**Your task**
Bring together copies of the lines in the data below that contain the word "repo".
━━━━━ Data for review ━━━━━
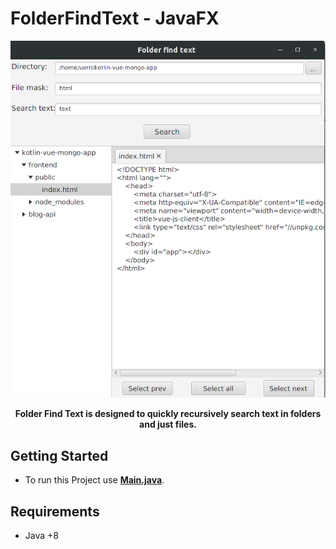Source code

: # FolderFindText - JavaFX

<div align="center">
<img src="screenshots/app.png">
 <strong><p> Folder Find Text is designed to quickly recursively search text in folders and just files. </p></strong>
</div>

## Getting Started

- To run this Project use **[Main.java](/src/main/java/Main.java)**.


## Requirements
* Java +8
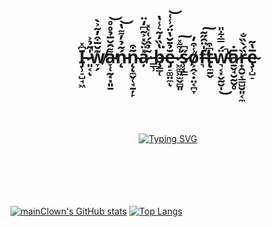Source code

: ## <h1 align="center">I̵̡̹̠̺̘͖͆̽ ̷͈͔̍̋̉͐̚ͅw̸̞̗͊̆̅͒̓͂͐̀̕a̴̞̜̰͓͓͈̱͌̑̆̅̉̊̊̕͝ń̵̨͂̉̓͌̔͝ñ̴̨̨̼̬̜̘̱̦̙͒a̷̦̽̈̀̽͐͂͆̒̈ ̵͇̹̃̉̂́͑͛̽b̶̧̳̜̔̏̒̃͛̾̔͘ĕ̵̡̠͚̤̼̉̄̆̔̈́̾͑͝ͅ ̷͖͚͖̫̬̻͈͗͌̽͠s̷̹̜̳̋͆o̸͕̭͔̣̤͔̪̞̾͒̒f̶͉̍̈̑̋̃̕͠t̶̢̼̱̬͆͒ẅ̴̛͉͔͓̬̰̮̩́̿͋̎̕̚͜a̷̱̬̘̮̰̮̥̅̇ȑ̶̟̭̮͔̳̺̮͈͔̼́̀̏̐ȩ̴̹̺̠̅̔̃</h1>
</br>
</br>
</br>
</br>
</br>
<div align="center"><a href="https://git.io/typing-svg"><img src="https://readme-typing-svg.herokuapp.com?font=Fira+Code&letterSpacing=5px&pause=2000&color=F7F67E&background=E8AAFF69&width=650&height=30&lines=%D0%BA%D0%BE%D0%B3%D0%B4%D0%B0-%D0%BD%D0%B8%D0%B1%D1%83%D0%B4%D1%8C+%D1%8F+%D0%BD%D0%B0%D0%BF%D0%B8%D1%88%D1%83+%D0%B7%D0%B4%D0%B5%D1%81%D1%8C+%D1%87%D1%82%D0%BE-%D0%BD%D0%B8%D0%B1%D1%83%D0%B4%D1%8C" alt="Typing SVG" /></a></div>
</br>
</br>
</br>
</br>
</br>

[![mainClown's GitHub stats](https://github-readme-stats.vercel.app/api?username=mainClown&hide=stars,commits,prs,issues,contribs&count_private=true&show_icons=true&theme=tokyonight)](https://github.com/mainClown/github-readme-stats)
[![Top Langs](https://github-readme-stats.vercel.app/api/top-langs/?username=mainClown&show_icons=true&theme=tokyonight&layout=compact)](https://github.com/mainClown)
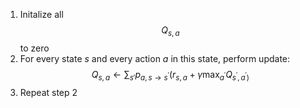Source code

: 1. Initalize all $$Q_{s,a}$$ to zero
2. For every state _s_ and every action _a_ in this state, perform update: 
$$ Q_{s,a} \leftarrow \sum\nolimits_{s'} p_{a,s\rightarrow s^\prime}(r_{s,a} + \gamma \max\nolimits_{a^\prime}Q_{s^\prime,a^\prime)}
$$ 
3. Repeat step 2
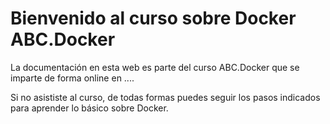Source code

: # Bienvenido al curso sobre Docker ABC.Docker

La documentación en esta web es parte del curso ABC.Docker que se imparte de forma online en ....

Si no asististe al curso, de todas formas puedes seguir los pasos indicados para aprender lo básico
sobre Docker.
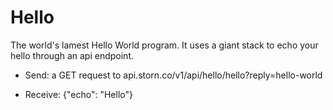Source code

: # Hello
The world's lamest Hello World program.  It uses a giant stack to
echo your hello through an api endpoint.

 + Send: a GET request to api.storn.co/v1/api/hello/hello?reply=hello-world
 
 + Receive: {"echo": "Hello"}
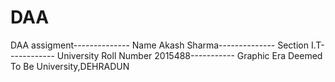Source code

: # DAA
DAA assigment--------------
Name    Akash Sharma--------------
Section    I.T------------
University Roll Number  2015488-----------
Graphic Era Deemed To Be University,DEHRADUN
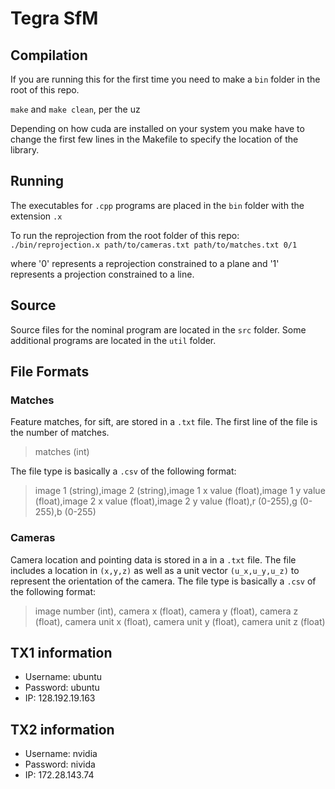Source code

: # Tegra SfM

## Compilation

If you are running this for the first time you need to make a `bin` folder in the root of this repo.

`make` and `make clean`, per the uz

Depending on how cuda are installed on your system you make have to change the first few 
lines in the Makefile to specify the location of the library.

## Running

The executables for `.cpp` programs are placed in the `bin` folder with the extension `.x`

To run the reprojection from the root folder of this repo: `./bin/reprojection.x path/to/cameras.txt path/to/matches.txt 0/1`

where '0' represents a reprojection constrained to a plane and '1' represents a projection constrained to a line.

## Source

Source files for the nominal program are located in the `src` folder. Some additional programs are located in the `util` folder.

## File Formats

### Matches
Feature matches, for sift, are stored in a `.txt` file. The first line of the file is the number of matches.

> matches (int)

The file type is basically a `.csv` of the following format:

> image 1 (string),image 2 (string),image 1 x value (float),image 1 y value (float),image 2 x value (float),image 2 y value (float),r (0-255),g (0-255),b (0-255)

### Cameras
Camera location and pointing data is stored in a in a `.txt` file. The file includes a location in `(x,y,z)` as well as a unit vector `(u_x,u_y,u_z)` to represent the orientation of the camera. The file type is basically a `.csv` of the following format:

> image number (int), camera x (float), camera y (float), camera z (float), camera unit x (float), camera unit y (float), camera unit z (float)

## TX1 information

* Username: ubuntu
* Password: ubuntu
* IP: 128.192.19.163

## TX2 information

* Username: nvidia
* Password: nivida
* IP: 172.28.143.74
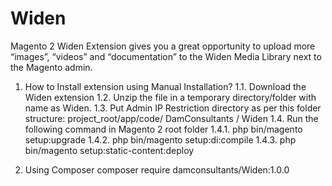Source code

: # Widen
Magento 2 Widen Extension gives you a great opportunity to upload more “images”, “videos” and “documentation” to the Widen Media Library next to the Magento admin.

1) How to Install extension using Manual Installation?
  1.1. Download the Widen extension
  1.2. Unzip the file in a temporary directory/folder with name as Widen.
  1.3. Put Admin IP Restriction directory as per this folder structure: project_root/app/code/ DamConsultants / Widen
  1.4. Run the following command in Magento 2 root folder
    1.4.1. php bin/magento setup:upgrade
    1.4.2. php bin/magento setup:di:compile
    1.4.3. php bin/magento setup:static-content:deploy
    
2) Using Composer
      composer require damconsultants/Widen:1.0.0
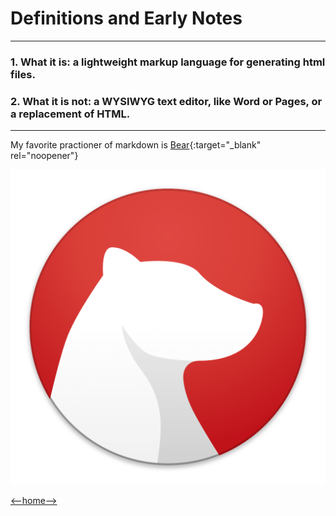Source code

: # Definitions and Early Notes
---
### 1. What it is: a lightweight markup language for generating html files.

### 2. What it is not: a WYSIWYG text editor, like Word or Pages, or a replacement of HTML. 
---
My favorite practioner of markdown is [Bear](https://bear.app){:target="_blank" rel="noopener"}

![Bear Icon](bear-icon.jpg)

[<--home-->](README.md)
━━━━━
**Exercise solution**
If you are running this for the first time you need to make a `bin` folder in the root of this repo.
To run the reprojection from the root folder of this repo: `./bin/reprojection.x path/to/cameras.txt path/to/matches.txt 0/1`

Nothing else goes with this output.